The main approach to deal with regressor endogeneity is instrumental variable estimator (IVE), where an instrumental variable (IV) m is required to be uncorrelated to the regression model error term u (COR(m,u)=0) and correlated to the endogenous regressor. If COR(m,u)≠0 is likely, then m gets discarded. But even when COR(m,u)≠0, often one has a good idea on the sign of COR(m,u). This article shows how to make use of the sign information on COR(m,u) to obtain an one‐sided bound on the endogenous regressor coefficient, calling m a ‘generalized instrument’ or ‘generalized instrumental variable (GIV)’. If there are two GIV's m1 and m2, then a two‐sided bound or an improved one‐sided bound can be obtained.
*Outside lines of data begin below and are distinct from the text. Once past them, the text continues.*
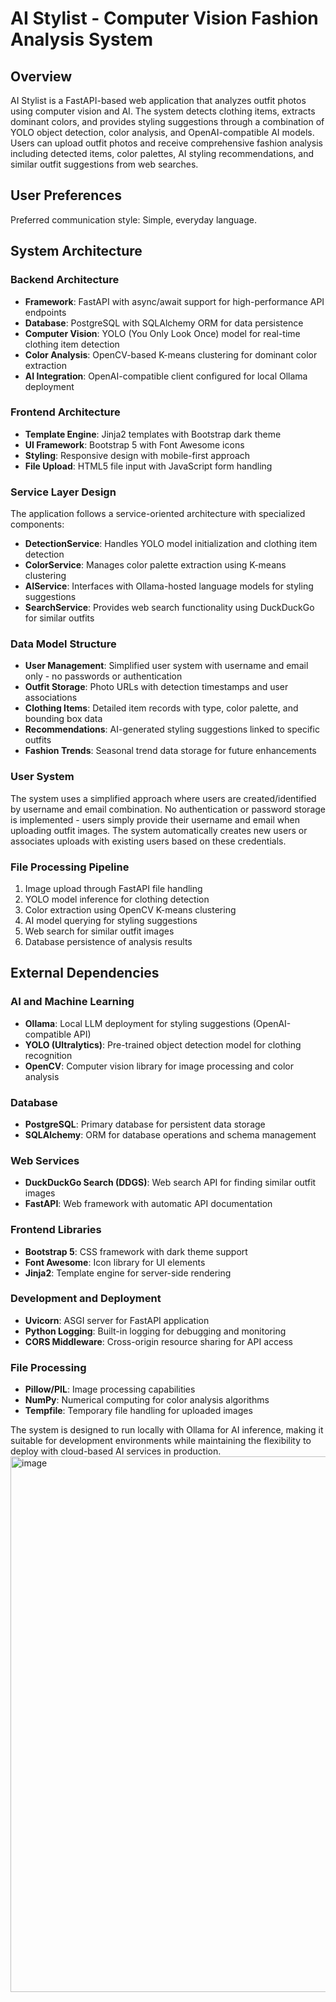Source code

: # AI Stylist - Computer Vision Fashion Analysis System

## Overview

AI Stylist is a FastAPI-based web application that analyzes outfit photos using computer vision and AI. The system detects clothing items, extracts dominant colors, and provides styling suggestions through a combination of YOLO object detection, color analysis, and OpenAI-compatible AI models. Users can upload outfit photos and receive comprehensive fashion analysis including detected items, color palettes, AI styling recommendations, and similar outfit suggestions from web searches.

## User Preferences

Preferred communication style: Simple, everyday language.

## System Architecture

### Backend Architecture
- **Framework**: FastAPI with async/await support for high-performance API endpoints
- **Database**: PostgreSQL with SQLAlchemy ORM for data persistence
- **Computer Vision**: YOLO (You Only Look Once) model for real-time clothing item detection
- **Color Analysis**: OpenCV-based K-means clustering for dominant color extraction
- **AI Integration**: OpenAI-compatible client configured for local Ollama deployment

### Frontend Architecture
- **Template Engine**: Jinja2 templates with Bootstrap dark theme
- **UI Framework**: Bootstrap 5 with Font Awesome icons
- **Styling**: Responsive design with mobile-first approach
- **File Upload**: HTML5 file input with JavaScript form handling

### Service Layer Design
The application follows a service-oriented architecture with specialized components:

- **DetectionService**: Handles YOLO model initialization and clothing item detection
- **ColorService**: Manages color palette extraction using K-means clustering
- **AIService**: Interfaces with Ollama-hosted language models for styling suggestions
- **SearchService**: Provides web search functionality using DuckDuckGo for similar outfits

### Data Model Structure
- **User Management**: Simplified user system with username and email only - no passwords or authentication
- **Outfit Storage**: Photo URLs with detection timestamps and user associations
- **Clothing Items**: Detailed item records with type, color palette, and bounding box data
- **Recommendations**: AI-generated styling suggestions linked to specific outfits
- **Fashion Trends**: Seasonal trend data storage for future enhancements

### User System
The system uses a simplified approach where users are created/identified by username and email combination. No authentication or password storage is implemented - users simply provide their username and email when uploading outfit images. The system automatically creates new users or associates uploads with existing users based on these credentials.

### File Processing Pipeline
1. Image upload through FastAPI file handling
2. YOLO model inference for clothing detection
3. Color extraction using OpenCV K-means clustering
4. AI model querying for styling suggestions
5. Web search for similar outfit images
6. Database persistence of analysis results

## External Dependencies

### AI and Machine Learning
- **Ollama**: Local LLM deployment for styling suggestions (OpenAI-compatible API)
- **YOLO (Ultralytics)**: Pre-trained object detection model for clothing recognition
- **OpenCV**: Computer vision library for image processing and color analysis

### Database
- **PostgreSQL**: Primary database for persistent data storage
- **SQLAlchemy**: ORM for database operations and schema management

### Web Services
- **DuckDuckGo Search (DDGS)**: Web search API for finding similar outfit images
- **FastAPI**: Web framework with automatic API documentation

### Frontend Libraries
- **Bootstrap 5**: CSS framework with dark theme support
- **Font Awesome**: Icon library for UI elements
- **Jinja2**: Template engine for server-side rendering

### Development and Deployment
- **Uvicorn**: ASGI server for FastAPI application
- **Python Logging**: Built-in logging for debugging and monitoring
- **CORS Middleware**: Cross-origin resource sharing for API access

### File Processing
- **Pillow/PIL**: Image processing capabilities
- **NumPy**: Numerical computing for color analysis algorithms
- **Tempfile**: Temporary file handling for uploaded images

The system is designed to run locally with Ollama for AI inference, making it suitable for development environments while maintaining the flexibility to deploy with cloud-based AI services in production.
<img width="1483" height="857" alt="image" src="https://github.com/user-attachments/assets/86656673-11ee-4d77-af7b-f8b6ce2029b5" />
Our approach is simple, needing only IVE; no non‐parametrics, nor any ‘tuning constants’. Specifically, the usual IVE is carried out, and the only necessary modification is that the estimate for the endogenous regressor coefficient is interpreted as a lower/upper bound depending on the prior notion on the sign of COR(m,u) and some estimable moment. A real data application is done to Korean household data with two or more children to illustrate our approach for the issue of child quantity–quality trade‐off.